WORDS Meadhbh McGrath

ILLUSTRATION Graham Haught

“Suck my fat cock.” Jesus Christ. “TELL ME YOU WANT TO SUCK MY FAT COCK.” What the fuck am I doing here? It felt like that nightmare where you’re naked in front of an audience and forgetting your lines. The guy had always been extremely shy, but as soon as we got to his room he started yelling at me like he was directing his own porn film, rather than engaging with what was in front of him. Afterwards, I thought it probably made sense. Dirty talk is a kind of role play, and is perhaps an easier form of communication for shy people, allowing them to express themselves and their desires without feeling vulnerable.

One of my friends recently lamented the evolution of the hetero sex act into “a theatrical performance” where you’re expected to recite a script. But I became interested after reading about a recent study on sexual preferences which found that roughly 50 per cent of women rated dirty talk as “either strongly or extremely enjoyable”. I spoke to a lot of men and women about their thoughts on talking dirty, and while most people agreed that they enjoyed it in small doses, they generally described their experiences as uncomfortable, and a lot of straight women mentioned that they felt guys had pressured them to talk dirty.

Another woman, Ciara, remarked that dirty talk “just makes me cringe, especially coming from a guy”. Dirty talk is much more acceptable, and expected, from women than men. “It’s so much better when the sounds you make are actually sincere and not forced out of you in an attempt to conform to a porn ideal,” Fiona noted. “I can’t even say how many times I’ve been asked by a guy to tell him how badly I want his ‘big fat cock’. While I kind of wanted it before, at that point I just want you to get the fuck out.”
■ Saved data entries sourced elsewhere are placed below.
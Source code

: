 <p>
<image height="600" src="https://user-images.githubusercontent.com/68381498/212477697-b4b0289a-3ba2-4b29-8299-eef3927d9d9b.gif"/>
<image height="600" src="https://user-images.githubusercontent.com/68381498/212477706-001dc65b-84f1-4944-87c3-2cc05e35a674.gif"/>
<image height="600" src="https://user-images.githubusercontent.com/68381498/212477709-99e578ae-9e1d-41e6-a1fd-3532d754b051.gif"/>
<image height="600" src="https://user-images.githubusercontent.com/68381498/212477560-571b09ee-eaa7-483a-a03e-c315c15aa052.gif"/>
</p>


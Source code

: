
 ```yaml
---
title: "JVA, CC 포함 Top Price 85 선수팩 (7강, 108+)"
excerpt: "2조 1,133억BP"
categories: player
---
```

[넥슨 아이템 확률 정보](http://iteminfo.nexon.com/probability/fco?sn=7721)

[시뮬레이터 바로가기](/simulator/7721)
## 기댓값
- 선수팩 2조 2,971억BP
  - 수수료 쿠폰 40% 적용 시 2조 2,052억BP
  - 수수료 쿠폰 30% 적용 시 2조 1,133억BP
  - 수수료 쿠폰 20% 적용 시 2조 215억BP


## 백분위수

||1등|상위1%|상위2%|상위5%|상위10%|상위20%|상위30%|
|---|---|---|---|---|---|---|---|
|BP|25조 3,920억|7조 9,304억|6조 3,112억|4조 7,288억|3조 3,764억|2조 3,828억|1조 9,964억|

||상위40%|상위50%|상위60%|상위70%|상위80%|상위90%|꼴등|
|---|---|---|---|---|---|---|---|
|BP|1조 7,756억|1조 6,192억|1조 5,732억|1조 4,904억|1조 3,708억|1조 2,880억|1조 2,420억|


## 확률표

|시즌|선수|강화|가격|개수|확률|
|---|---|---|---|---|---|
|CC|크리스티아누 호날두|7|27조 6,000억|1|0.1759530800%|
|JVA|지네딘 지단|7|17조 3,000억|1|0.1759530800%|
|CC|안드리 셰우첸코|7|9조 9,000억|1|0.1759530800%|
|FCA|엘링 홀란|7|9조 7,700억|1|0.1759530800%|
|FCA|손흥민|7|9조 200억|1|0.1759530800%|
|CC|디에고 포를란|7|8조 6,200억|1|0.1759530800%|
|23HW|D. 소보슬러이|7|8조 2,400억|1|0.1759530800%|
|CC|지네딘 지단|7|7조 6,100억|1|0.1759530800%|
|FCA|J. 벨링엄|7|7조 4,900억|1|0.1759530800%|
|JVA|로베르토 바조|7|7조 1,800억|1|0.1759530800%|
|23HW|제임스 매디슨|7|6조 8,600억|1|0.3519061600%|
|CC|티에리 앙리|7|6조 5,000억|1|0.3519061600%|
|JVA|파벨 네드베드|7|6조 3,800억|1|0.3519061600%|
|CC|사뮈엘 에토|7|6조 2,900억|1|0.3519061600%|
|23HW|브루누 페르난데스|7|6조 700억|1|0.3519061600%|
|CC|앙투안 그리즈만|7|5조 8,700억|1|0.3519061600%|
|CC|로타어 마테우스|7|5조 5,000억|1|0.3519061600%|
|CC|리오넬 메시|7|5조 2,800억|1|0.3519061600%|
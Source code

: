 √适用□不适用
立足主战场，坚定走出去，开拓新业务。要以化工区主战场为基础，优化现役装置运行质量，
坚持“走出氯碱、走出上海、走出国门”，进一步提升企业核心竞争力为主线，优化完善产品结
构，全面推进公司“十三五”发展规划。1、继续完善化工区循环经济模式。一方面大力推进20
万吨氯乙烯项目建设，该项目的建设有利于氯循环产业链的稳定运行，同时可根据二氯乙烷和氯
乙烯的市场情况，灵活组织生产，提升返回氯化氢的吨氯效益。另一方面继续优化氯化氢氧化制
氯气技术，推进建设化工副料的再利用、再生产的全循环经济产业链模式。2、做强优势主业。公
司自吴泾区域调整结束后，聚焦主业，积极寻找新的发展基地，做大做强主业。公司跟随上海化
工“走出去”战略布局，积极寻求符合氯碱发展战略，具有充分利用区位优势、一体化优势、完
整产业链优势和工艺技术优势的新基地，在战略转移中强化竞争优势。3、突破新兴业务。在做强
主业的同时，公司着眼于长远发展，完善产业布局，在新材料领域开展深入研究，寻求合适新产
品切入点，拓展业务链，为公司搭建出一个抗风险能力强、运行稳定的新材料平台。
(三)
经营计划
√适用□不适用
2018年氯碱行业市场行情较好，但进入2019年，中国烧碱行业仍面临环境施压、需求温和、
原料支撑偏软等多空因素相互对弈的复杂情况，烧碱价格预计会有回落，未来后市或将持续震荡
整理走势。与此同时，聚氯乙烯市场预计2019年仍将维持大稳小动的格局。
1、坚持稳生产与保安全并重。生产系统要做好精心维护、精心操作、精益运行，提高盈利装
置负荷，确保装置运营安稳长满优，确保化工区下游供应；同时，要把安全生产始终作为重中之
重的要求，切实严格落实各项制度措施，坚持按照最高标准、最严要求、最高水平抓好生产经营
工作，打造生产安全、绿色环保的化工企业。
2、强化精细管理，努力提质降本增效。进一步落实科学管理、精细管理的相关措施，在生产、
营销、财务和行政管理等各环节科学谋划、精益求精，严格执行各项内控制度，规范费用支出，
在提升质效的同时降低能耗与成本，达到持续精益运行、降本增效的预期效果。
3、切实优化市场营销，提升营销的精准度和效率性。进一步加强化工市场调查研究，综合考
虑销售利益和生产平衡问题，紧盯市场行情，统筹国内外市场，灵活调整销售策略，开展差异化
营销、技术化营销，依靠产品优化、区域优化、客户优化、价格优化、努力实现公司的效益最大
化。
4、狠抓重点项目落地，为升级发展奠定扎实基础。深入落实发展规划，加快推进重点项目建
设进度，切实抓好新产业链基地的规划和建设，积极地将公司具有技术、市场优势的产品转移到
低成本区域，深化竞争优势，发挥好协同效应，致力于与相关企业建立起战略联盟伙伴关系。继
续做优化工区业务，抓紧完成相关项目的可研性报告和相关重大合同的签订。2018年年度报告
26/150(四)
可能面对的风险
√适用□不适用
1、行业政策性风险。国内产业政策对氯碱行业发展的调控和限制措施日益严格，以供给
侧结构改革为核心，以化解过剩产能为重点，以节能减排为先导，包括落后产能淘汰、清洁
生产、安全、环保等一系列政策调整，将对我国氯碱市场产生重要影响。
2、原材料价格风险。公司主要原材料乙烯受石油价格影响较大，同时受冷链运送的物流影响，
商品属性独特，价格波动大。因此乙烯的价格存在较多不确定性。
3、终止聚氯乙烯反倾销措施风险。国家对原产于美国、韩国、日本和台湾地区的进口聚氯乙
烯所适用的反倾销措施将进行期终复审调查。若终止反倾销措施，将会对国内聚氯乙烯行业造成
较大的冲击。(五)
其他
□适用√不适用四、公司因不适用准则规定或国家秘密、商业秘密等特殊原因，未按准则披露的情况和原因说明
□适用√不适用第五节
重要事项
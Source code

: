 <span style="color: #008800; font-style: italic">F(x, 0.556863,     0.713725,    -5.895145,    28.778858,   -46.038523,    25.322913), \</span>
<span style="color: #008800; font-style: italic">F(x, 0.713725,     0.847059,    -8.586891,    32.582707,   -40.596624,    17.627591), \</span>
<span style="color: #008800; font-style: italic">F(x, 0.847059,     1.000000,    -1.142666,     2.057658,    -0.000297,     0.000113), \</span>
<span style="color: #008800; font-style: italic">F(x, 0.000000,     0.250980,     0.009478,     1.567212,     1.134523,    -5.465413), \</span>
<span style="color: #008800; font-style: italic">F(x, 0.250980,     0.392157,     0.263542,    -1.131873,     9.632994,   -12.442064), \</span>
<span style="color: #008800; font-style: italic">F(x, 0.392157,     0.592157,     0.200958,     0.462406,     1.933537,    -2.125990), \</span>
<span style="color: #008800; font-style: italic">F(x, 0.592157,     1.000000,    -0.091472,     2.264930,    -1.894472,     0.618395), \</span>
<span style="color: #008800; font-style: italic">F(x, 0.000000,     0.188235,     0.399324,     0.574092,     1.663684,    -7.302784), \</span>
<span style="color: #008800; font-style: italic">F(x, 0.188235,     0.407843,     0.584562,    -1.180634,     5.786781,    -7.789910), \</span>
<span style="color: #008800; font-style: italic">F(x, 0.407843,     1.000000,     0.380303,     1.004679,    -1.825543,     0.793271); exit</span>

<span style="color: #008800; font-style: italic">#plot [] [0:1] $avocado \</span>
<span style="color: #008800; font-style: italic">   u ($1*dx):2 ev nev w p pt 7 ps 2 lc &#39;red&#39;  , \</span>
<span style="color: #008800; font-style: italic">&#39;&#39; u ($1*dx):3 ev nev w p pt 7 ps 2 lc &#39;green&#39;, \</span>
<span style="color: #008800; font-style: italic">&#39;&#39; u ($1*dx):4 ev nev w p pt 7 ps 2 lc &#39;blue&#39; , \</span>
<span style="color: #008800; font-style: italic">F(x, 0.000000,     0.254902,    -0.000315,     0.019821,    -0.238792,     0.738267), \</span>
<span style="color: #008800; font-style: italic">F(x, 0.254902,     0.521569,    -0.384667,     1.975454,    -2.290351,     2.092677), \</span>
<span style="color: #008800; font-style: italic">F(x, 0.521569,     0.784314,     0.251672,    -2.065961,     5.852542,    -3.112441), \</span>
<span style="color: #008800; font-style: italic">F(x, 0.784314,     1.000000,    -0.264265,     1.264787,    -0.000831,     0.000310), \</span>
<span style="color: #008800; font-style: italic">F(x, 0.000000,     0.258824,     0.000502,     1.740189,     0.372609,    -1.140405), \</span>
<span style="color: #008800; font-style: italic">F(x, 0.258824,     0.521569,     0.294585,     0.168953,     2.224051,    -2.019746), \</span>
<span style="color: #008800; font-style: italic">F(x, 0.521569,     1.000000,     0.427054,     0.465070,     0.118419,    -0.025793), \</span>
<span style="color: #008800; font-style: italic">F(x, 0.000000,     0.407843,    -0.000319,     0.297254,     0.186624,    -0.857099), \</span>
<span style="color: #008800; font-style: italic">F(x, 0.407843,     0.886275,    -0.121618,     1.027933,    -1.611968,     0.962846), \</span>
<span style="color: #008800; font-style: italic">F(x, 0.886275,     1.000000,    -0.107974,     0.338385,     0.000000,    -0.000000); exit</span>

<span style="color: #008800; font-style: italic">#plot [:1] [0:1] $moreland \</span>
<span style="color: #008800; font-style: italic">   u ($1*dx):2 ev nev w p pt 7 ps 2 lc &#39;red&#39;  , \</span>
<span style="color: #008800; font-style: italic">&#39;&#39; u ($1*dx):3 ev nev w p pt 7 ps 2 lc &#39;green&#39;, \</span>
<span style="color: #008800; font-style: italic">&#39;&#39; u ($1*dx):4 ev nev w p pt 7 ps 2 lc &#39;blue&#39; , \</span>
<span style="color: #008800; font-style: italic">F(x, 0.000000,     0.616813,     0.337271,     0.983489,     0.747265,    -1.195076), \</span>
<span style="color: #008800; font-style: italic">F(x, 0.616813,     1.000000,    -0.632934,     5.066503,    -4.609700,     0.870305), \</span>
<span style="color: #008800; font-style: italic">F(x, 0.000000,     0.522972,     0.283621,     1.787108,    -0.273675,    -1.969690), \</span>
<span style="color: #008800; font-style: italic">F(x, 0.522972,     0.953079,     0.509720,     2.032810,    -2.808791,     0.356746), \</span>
Oftentimes, what feels amazing sounds ridiculous. Saying “I want to rub my fat cock all over those tits” out loud sounds so cliche and contrived it’s almost impossible to find sexy. It’s difficult to strike a balance between slangy and dispiritingly literal, most notably in the almost criminal lack of suitable synonyms for “vagina”.

Talking dirty often involves theatrically using the language of degradation, which seems to be the main problem for people. Almost all of the women I spoke to noted how every time dirty talk has been bad for them, it was because it infantalised or subjugated them in some way. Fiona remarked, “The last thing women want is to be literally forced to objectify themselves in a supposedly intimate moment.” This could be as simple as being positioned as a “naughty little girl”, or as extreme as being asked to call someone “Master” (a particularly horrific memory from one woman). Deirdre told me about her experience with a guy who “kept asking me ‘Who’s pussy is this?’, clearly wanting me to say ‘It’s yours, big strong man.’ But I just said, ‘This is MINE!’”.

Of course, many straight men have problems with the negotiation of power in dirty talk. Cian described a situation with his girlfriend, who asked him to call her a “whore” when they were having sex. “I told her, ‘I can’t call you that, I don’t want to think of you like that,’” he recalled. However, dirty talk essentially operates within the realm of fantasy rather than in a literal reality, a distinction that is important for both parties to acknowledge for it to be enjoyable. As one woman noted, “My boyfriend sometimes asks me to describe something I’ve done with someone else … or something I just made up — it doesn’t have to be real. A lot of the time he would imagine me being with some other guy in front of him. It’s the idea of me being ‘slutty’, but it’s like a play on it.”

However, dirty talk works extremely well for some people, such as Claire, who explained that she really enjoys it, so long as she feels respected and loved by her partner: “I would say that it took some getting used to. I sometimes feel like a ‘bad feminist’ for liking that kind of thing, but there’s a difference between consensual submissiveness and forced.” She explained how her boyfriend uses dirty talk when they’re at dinner or drinks, whispering a scenario in her ear. “When we get home I’d be so turned on from my own imagination that the sex is a lot more passionate or interesting,” she observed, “I think for women in general our imagination needs to be turned on before our bodies are and that’s why I like it.”

So long as both people are okay with it, and aware of their partner’s boundaries, dirty talk can heighten pleasure before and during sex. Maybe the best advice when it comes to sex is to keep an open mind (and an open mouth).